March 3 – Cold Cuts Day

Is there anything better than a big, meaty cold cut sub from your favorite deli? I’m not talking hot pastrami, or even corned beef sandwiches here. This is the local place in your neighborhood, been around since your parents were little, one guy behind the counter with a meat slicer and rows upon rows of cold cut meats, cut to order. And all they make there is sandwiches: no special plates, not even chicken noodle soup. (Okay, sometimes there’s some cole slaw there.) I’m talking sandwiches and that’s it. But what they do have are amazing, hearty sandwiches, with almost enough meat stuffed into a Kaiser roll that you have to unhinge your jaw like a snake to get it all in. And don’t forget about the bag of deli-style kettle potato chips from Wise, or the full-sour pickle. (And it better have come from a barrel!)

My neighborhood sandwich shop growing up was Jimmy’s Famous Heros on Sheepshead Bay Road, within spitting distance of the water. For $7 I would get a turkey breast sandwich on a roll, with lettuce, onions, and mayo, and it would be almost too large for my little palms. It was fantastic. I haven’t been back in a long time but the storefront hasn’t changed; nothing’s changed about the place in over forty years, from what I can tell. I like that kind of constancy in my deli, in my neighborhood: it’s an old-Brooklyn feeling that you can’t possibly get from the trendy neighborhoods and all the gentrification happening north of here. I can forget about how my city, my world, is changing for an hour or so if I take my Jimmy’s Famous sandwich, wrapped in waxy butcher paper, over to the bay, plop down on one of the benches, ward away the seagulls, and enjoy my lunch in peace.

But enough about my own preferences 😛 Once again we’re talking about the “best” in New York City, and while my Jimmy’s Famous may be my favorite, it’s far from actually being famous in the city. That special award goes to Astoria, where Sal, Kris, & Charlie’s Deli resides. It’s arguably the most celebrated American style deli in the city (as to separate it from Jewish-American delis, where you can argue for days on the best) and has the behemoth of deli heros that you wouldn’t even believe. Subway sandwich it is not: their signature sub, the Bomb, has everything on it–everything.
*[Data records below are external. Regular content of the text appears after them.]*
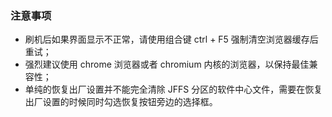 ### 注意事项
* 刷机后如果界面显示不正常，请使用组合键 ctrl + F5 强制清空浏览器缓存后重试；
* 强烈建议使用 chrome 浏览器或者 chromium 内核的浏览器，以保持最佳兼容性；
* 单纯的恢复出厂设置并不能完全清除 JFFS 分区的软件中心文件，需要在恢复出厂设置的时候同时勾选恢复按钮旁边的选择框。

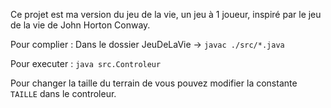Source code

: Ce projet est ma version du jeu de la vie, un jeu à 1 joueur, inspiré par le jeu de la vie de John Horton Conway.

Pour complier : 
Dans le dossier JeuDeLaVie -> `javac ./src/*.java`

Pour executer : `java src.Controleur`

Pour changer la taille du terrain de vous pouvez modifier la constante `TAILLE` dans le controleur.
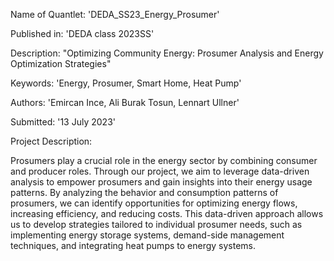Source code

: Name of Quantlet: 'DEDA_SS23_Energy_Prosumer'

Published in: 'DEDA class 2023SS'

Description: "Optimizing Community Energy: Prosumer Analysis and Energy Optimization Strategies"

Keywords: 'Energy, Prosumer, Smart Home, Heat Pump'

Authors: 'Emircan Ince, Ali Burak Tosun, Lennart Ullner'

Submitted: '13 July 2023'

Project Description:

Prosumers play a crucial role in the energy sector by combining consumer and producer roles. Through our project, we aim to leverage data-driven analysis to empower prosumers and gain insights into their energy usage patterns. By analyzing the behavior and consumption patterns of prosumers, we can identify opportunities for optimizing energy flows, increasing efficiency, and reducing costs. This data-driven approach allows us to develop strategies tailored to individual prosumer needs, such as implementing energy storage systems, demand-side management techniques, and integrating heat pumps to energy systems.
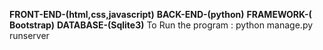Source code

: **FRONT-END-(html,css,javascript)**
**BACK-END-(python)**
**FRAMEWORK-( Bootstrap)**
**DATABASE-(Sqlite3)**
To Run the program :  python manage.py runserver

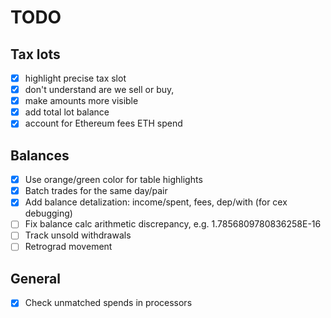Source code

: 
# TODO
## Tax lots
- [x] highlight precise tax slot
- [x] don't understand are we sell or buy,
- [x] make amounts more visible
- [x] add total lot balance
- [x] account for Ethereum fees ETH spend

## Balances
- [x] Use orange/green color for table highlights
- [x] Batch trades for the same day/pair
- [x] Add balance detalization: income/spent, fees, dep/with (for cex debugging)
- [ ] Fix balance calc arithmetic discrepancy, e.g. 1.7856809780836258E-16
- [ ] Track unsold withdrawals
- [ ] Retrograd movement

## General
- [x] Check unmatched spends in processors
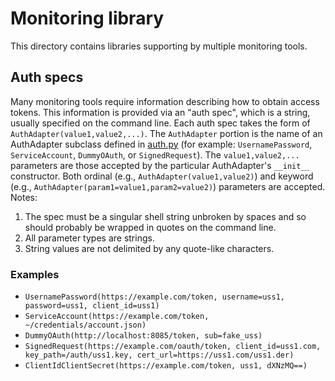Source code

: # Monitoring library

This directory contains libraries supporting by multiple monitoring tools.

## Auth specs
Many monitoring tools require information describing how to obtain access
tokens.  This information is provided via an "auth spec", which is a string,
usually specified on the command line.  Each auth spec takes the form of
`AuthAdapter(value1,value2,...)`.  The `AuthAdapter` portion is the name of an
AuthAdapter subclass defined in [auth.py](../monitorlib/auth.py) (for example:
`UsernamePassword`, `ServiceAccount`, `DummyOAuth`, or `SignedRequest`).  The
`value1,value2,...` parameters are those accepted by the particular
AuthAdapter's `__init__` constructor.  Both ordinal (e.g.,
`AuthAdapter(value1,value2)`) and keyword (e.g.,
`AuthAdapter(param1=value1,param2=value2)`) parameters are accepted.  Notes:

1. The spec must be a singular shell string unbroken by spaces and so should
   probably be wrapped in quotes on the command line.
1. All parameter types are strings.
1. String values are not delimited by any quote-like characters.

### Examples

* `UsernamePassword(https://example.com/token, username=uss1, password=uss1,
   client_id=uss1)`
* `ServiceAccount(https://example.com/token, ~/credentials/account.json)`
* `DummyOAuth(http://localhost:8085/token, sub=fake_uss)`
* `SignedRequest(https://example.com/oauth/token, client_id=uss1.com,
   key_path=/auth/uss1.key, cert_url=https://uss1.com/uss1.der)`
* `ClientIdClientSecret(https://example.com/token, uss1, dXNzMQ==)`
Nearly every shaved deli meat and cheese you could name off the top of your head, along with the regular sandwich fixins, all on a huge hoagie loaf. It’s been called “the kitchen sink of American deli sandwiches,” and has gotten recognition and attention from a number of websites and magazines. The best part? For the same price as my turkey on a roll in Sheepshead Bay, you can get onto the Q to Astoria and pick up the Bomb–which will easily last you longer than an hour.
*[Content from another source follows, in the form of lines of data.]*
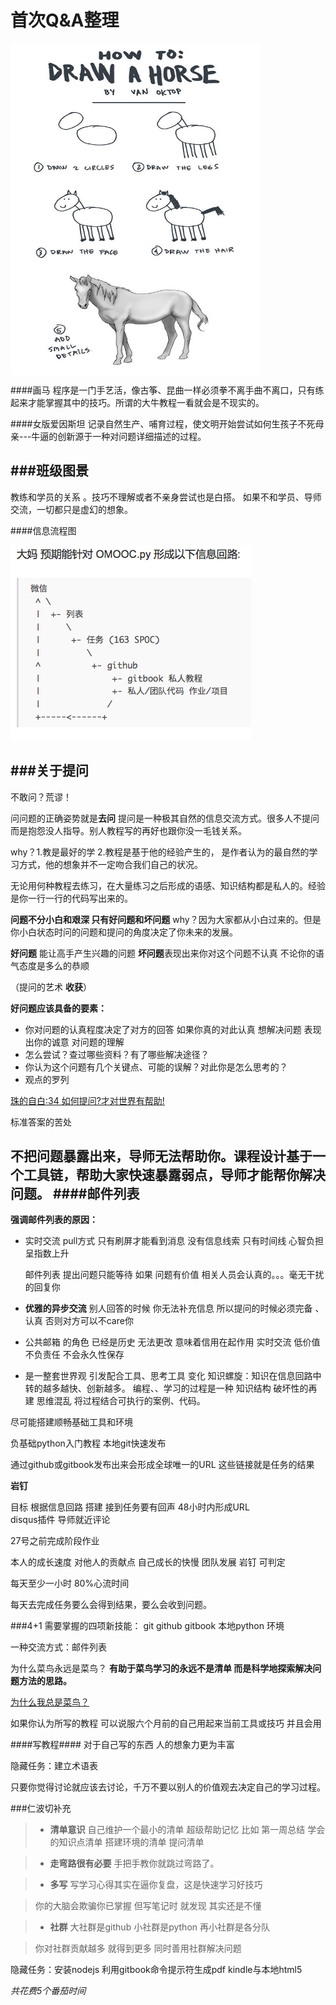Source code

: # 首次Q&A整理



<img src="./1.pic.jpg" width = "400" height = "530" alt="画马" align=center />

####画马
程序是一门手艺活，像古筝、昆曲一样必须拳不离手曲不离口，只有练起来才能掌握其中的技巧。所谓的大牛教程一看就会是不现实的。

####女版爱因斯坦
记录自然生产、哺育过程，使文明开始尝试如何生孩子不死母亲---牛逼的创新源于一种对问题详细描述的过程。

###班级图景
----------------
教练和学员的关系 。技巧不理解或者不亲身尝试也是白搭。
如果不和学员、导师交流，一切都只是虚幻的想象。

####信息流程图

![](2.pic.jpg)


###关于提问
-----------------

不敢问？荒谬！

问问题的正确姿势就是**去问**
提问是一种极其自然的信息交流方式。很多人不提问而是抱怨没人指导。别人教程写的再好也跟你没一毛钱关系。 

why？1.教是最好的学  2.教程是基于他的经验产生的， 是作者认为的最自然的学习方式，他的想象并不一定吻合我们自己的状况。 


无论用何种教程去练习，在大量练习之后形成的语感、知识结构都是私人的。经验是你一行一行的代码写出来的。  


**问题不分小白和艰深 只有好问题和坏问题**
why？因为大家都从小白过来的。但是你小白状态时问的问题和提问的角度决定了你未来的发展。

**好问题** 能让高手产生兴趣的问题 
**坏问题**表现出来你对这个问题不认真 不论你的语气态度是多么的恭顺

（提问的艺术  **收获**）

**好问题应该具备的要素：**

* 你对问题的认真程度决定了对方的回答
如果你真的对此认真 想解决问题 表现出你的诚意
对问题的理解
* 怎么尝试？查过哪些资料？有了哪些解决途径？
* 你认为这个问题有几个关键点、可能的误解？对此你是怎么思考的？
* 观点的罗列


[珠的自白:34 如何提问?才对世界有帮助! ]( http://blog.zhgdg.org/2014-10/dm34-how2ask/)


标准答案的苦处


不把问题暴露出来，导师无法帮助你。课程设计基于一个工具链，帮助大家快速暴露弱点，导师才能帮你解决问题。
####邮件列表
--------------------------


**强调邮件列表的原因：**

* 实时交流   pull方式 只有刷屏才能看到消息 没有信息线索 只有时间线 心智负担呈指数上升

  邮件列表 提出问题只能等待 如果 问题有价值 相关人员会认真的。。。毫无干扰的回复你 

* **优雅的异步交流**  别人回答的时候 你无法补充信息 所以提问的时候必须完备 、认真 否则对方可以不care你 

* 公共邮箱 的角色 已经是历史 无法更改  意味着信用在起作用
实时交流 低价值 不负责任 不会永久性保存

* 是一整套世界观 引发配合工具、思考工具 变化
  知识螺旋：知识在信息回路中转的越多越快、创新越多。
编程、、学习的过程是一种 知识结构 破坏性的再建 思维混乱  将过程结合可执行的案例、代码。 


尽可能搭建顺畅基础工具和环境

负基础python入门教程  本地git快速发布

通过github或gitbook发布出来会形成全球唯一的URL  这些链接就是任务的结果

**岩钉**

目标 根据信息回路 搭建 
接到任务要有回声 48小时内形成URL  
disqus插件  导师就近评论 


27号之前完成阶段作业

 本人的成长速度 对他人的贡献点 自己成长的快慢 团队发展  岩钉 可判定 

每天至少一小时 80%心流时间 

每天去完成任务要么会得到结果，要么会收到问题。

###4+1
需要掌握的四项新技能：
git
github
gitbook
本地python 环境

一种交流方式：邮件列表


为什么菜鸟永远是菜鸟？
**有助于菜鸟学习的永远不是清单 而是科学地探索解决问题方法的思路。**

[为什么我总是菜鸟？](http://xiaolai.github.io/alpha/on-learning/#section-22)

如果你认为所写的教程 可以说服六个月前的自己用起来当前工具或技巧 并且会用 

 

####写教程####
对于自己写的东西 人的想象力更为丰富


隐藏任务：建立术语表

只要你觉得讨论就应该去讨论，千万不要以别人的价值观去决定自己的学习过程。


###仁波切补充

>* **清单意识** 自己维护一个最小的清单 超级帮助记忆
比如 第一周总结 学会的知识点清单 搭建环境的清单 提问清单 

>* **走弯路很有必要** 手把手教你就跳过弯路了。 

>* **多写** 写学习心得其实在逼你复盘，这是快速学习好技巧

>  你的大脑会欺骗你已掌握 但写笔记时 就发现 其实还是不懂

>* **社群** 大社群是github 小社群是python 再小社群是各分队

>  你对社群贡献越多 就得到更多  同时善用社群解决问题

 隐藏任务：安装nodejs 利用gitbook命令提示符生成pdf kindle与本地html5

  *共花费5个番茄时间*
Sal, Kris & Charlie’s Deli
33-12 23rd Ave, Astoria

“Perhaps the most famous sandwiches here are “The Bomb” and “The Italian”. All sandwiches are constructed on freshly baked bread from the Bakery Boys of NY. The bread looks Italian but has more of a French bread crust to allow for easier eating. With regular and multi-grain varieties, you can choose your favorite. The Bomb combines layer upon layer of thinly sliced ham, turkey, roast beef, pastrami, mortadella, pepperoni, mild provolone cheese, American cheese, lettuce, tomato, onions, hot and sweet roasted peppers and your choice of mayo, mustard, olive oil and vinegar or all of them, if you like. The result is nearly a 2-pound masterpiece of sandwich craft. You’ll need both hands, lots of napkins and perhaps a little help from your friends.”–Queens Gazette

“What’s on The Bomb ($7) at Sal, Kris, and Charlie’s Deli in Astoria? Like the sign behind the counter says, everything. No, seriously. Every. Damn. Thing. All on really great hero bread with a shatteringly crisp exterior and airy crumb (from Corona’s Bakery Boys of New York). Ask one of the deli guys for specifics, and you better have time for the answer, because they will rattle off a list as long as your arm.”–Serious Eats

Some reviews from

“My wife and I bought the bomb and split it both of us between 2 meals. Bread is soft, meat is delicious and fresh. They move through so much inventory that it’s always fresh. It looks ridiculous and they’ve perfected the amount of heat, spice, meat, sweetness…. Okay, I’m going to go get one now.”–Daniel C.

“Truly, too big for its own good. The absolutely absurd amount of meat is layered carefully, along with cheese and various other accoutrement…but it’s all for naught. Because after one bite, it’s abundantly clear just how messy a meal this will be. There’s simply no way to contain all the goodness between the two halves of the hero. The only sensible solution is stuff it all into your mouth, as quickly as possible.”–Peter D.